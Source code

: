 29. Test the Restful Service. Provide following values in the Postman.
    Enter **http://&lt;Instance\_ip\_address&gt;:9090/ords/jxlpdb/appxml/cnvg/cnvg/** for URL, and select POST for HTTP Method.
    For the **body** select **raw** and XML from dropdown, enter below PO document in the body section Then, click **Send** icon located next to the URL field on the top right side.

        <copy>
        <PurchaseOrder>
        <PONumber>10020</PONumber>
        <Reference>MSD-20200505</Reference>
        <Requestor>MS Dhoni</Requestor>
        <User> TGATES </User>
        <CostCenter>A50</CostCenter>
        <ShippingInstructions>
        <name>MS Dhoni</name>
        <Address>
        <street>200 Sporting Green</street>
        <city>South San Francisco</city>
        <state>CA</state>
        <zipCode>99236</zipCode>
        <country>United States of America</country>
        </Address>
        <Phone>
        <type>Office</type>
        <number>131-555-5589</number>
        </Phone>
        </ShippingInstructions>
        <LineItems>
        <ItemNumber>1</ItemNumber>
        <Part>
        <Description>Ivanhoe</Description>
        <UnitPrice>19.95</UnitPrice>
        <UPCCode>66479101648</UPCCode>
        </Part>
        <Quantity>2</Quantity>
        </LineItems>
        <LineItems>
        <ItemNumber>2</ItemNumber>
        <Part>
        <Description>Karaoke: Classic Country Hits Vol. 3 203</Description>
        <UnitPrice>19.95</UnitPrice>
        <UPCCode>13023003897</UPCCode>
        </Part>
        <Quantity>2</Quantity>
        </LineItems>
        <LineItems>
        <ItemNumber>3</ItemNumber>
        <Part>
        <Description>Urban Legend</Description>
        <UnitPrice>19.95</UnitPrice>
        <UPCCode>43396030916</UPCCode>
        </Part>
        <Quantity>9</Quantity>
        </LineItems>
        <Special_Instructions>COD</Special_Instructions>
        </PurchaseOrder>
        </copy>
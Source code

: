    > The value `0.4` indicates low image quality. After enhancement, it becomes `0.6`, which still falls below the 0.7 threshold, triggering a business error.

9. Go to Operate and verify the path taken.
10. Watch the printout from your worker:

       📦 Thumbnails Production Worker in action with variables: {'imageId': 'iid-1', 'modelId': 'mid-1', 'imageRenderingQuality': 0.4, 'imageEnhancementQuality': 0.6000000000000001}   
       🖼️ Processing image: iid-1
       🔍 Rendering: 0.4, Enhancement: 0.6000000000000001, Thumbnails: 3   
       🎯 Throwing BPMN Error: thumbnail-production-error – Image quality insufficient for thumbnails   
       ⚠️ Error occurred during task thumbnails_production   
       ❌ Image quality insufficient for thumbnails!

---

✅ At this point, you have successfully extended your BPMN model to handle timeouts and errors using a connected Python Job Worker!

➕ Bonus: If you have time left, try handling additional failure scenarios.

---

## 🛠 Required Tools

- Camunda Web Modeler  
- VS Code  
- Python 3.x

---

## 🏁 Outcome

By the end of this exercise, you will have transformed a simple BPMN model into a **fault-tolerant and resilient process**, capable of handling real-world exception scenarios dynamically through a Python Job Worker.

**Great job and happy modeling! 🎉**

________________________________________

What you will do:
Repeat the whole of the data above exactly, keeping every word.

Exercise answer:
Source code

: 29. Test the Restful Service. Provide following values in the Postman.
    Enter **http://&lt;Instance\_ip\_address&gt;:9090/ords/jxlpdb/appxml/cnvg/cnvg/** for URL, and select POST for HTTP Method.
    For the **body** select **raw** and XML from dropdown, enter below PO document in the body section Then, click **Send** icon located next to the URL field on the top right side.

        <copy>
        <PurchaseOrder>
        <PONumber>10020</PONumber>
        <Reference>MSD-20200505</Reference>
        <Requestor>MS Dhoni</Requestor>
        <User> TGATES </User>
        <CostCenter>A50</CostCenter>
        <ShippingInstructions>
        <name>MS Dhoni</name>
        <Address>
        <street>200 Sporting Green</street>
        <city>South San Francisco</city>
        <state>CA</state>
        <zipCode>99236</zipCode>
        <country>United States of America</country>
        </Address>
        <Phone>
        <type>Office</type>
        <number>131-555-5589</number>
        </Phone>
        </ShippingInstructions>
        <LineItems>
        <ItemNumber>1</ItemNumber>
        <Part>
        <Description>Ivanhoe</Description>
        <UnitPrice>19.95</UnitPrice>
        <UPCCode>66479101648</UPCCode>
        </Part>
        <Quantity>2</Quantity>
        </LineItems>
        <LineItems>
        <ItemNumber>2</ItemNumber>
        <Part>
        <Description>Karaoke: Classic Country Hits Vol. 3 203</Description>
        <UnitPrice>19.95</UnitPrice>
        <UPCCode>13023003897</UPCCode>
        </Part>
        <Quantity>2</Quantity>
        </LineItems>
        <LineItems>
        <ItemNumber>3</ItemNumber>
        <Part>
        <Description>Urban Legend</Description>
        <UnitPrice>19.95</UnitPrice>
        <UPCCode>43396030916</UPCCode>
        </Part>
        <Quantity>9</Quantity>
        </LineItems>
        <Special_Instructions>COD</Special_Instructions>
        </PurchaseOrder>
        </copy>
Source code

:    > The value `0.4` indicates low image quality. After enhancement, it becomes `0.6`, which still falls below the 0.7 threshold, triggering a business error.

9. Go to Operate and verify the path taken.
10. Watch the printout from your worker:

       📦 Thumbnails Production Worker in action with variables: {'imageId': 'iid-1', 'modelId': 'mid-1', 'imageRenderingQuality': 0.4, 'imageEnhancementQuality': 0.6000000000000001}   
       🖼️ Processing image: iid-1
       🔍 Rendering: 0.4, Enhancement: 0.6000000000000001, Thumbnails: 3   
       🎯 Throwing BPMN Error: thumbnail-production-error – Image quality insufficient for thumbnails   
       ⚠️ Error occurred during task thumbnails_production   
       ❌ Image quality insufficient for thumbnails!

---

✅ At this point, you have successfully extended your BPMN model to handle timeouts and errors using a connected Python Job Worker!

➕ Bonus: If you have time left, try handling additional failure scenarios.

---

## 🛠 Required Tools

- Camunda Web Modeler  
- VS Code  
- Python 3.x

---

## 🏁 Outcome

By the end of this exercise, you will have transformed a simple BPMN model into a **fault-tolerant and resilient process**, capable of handling real-world exception scenarios dynamically through a Python Job Worker.

**Great job and happy modeling! 🎉**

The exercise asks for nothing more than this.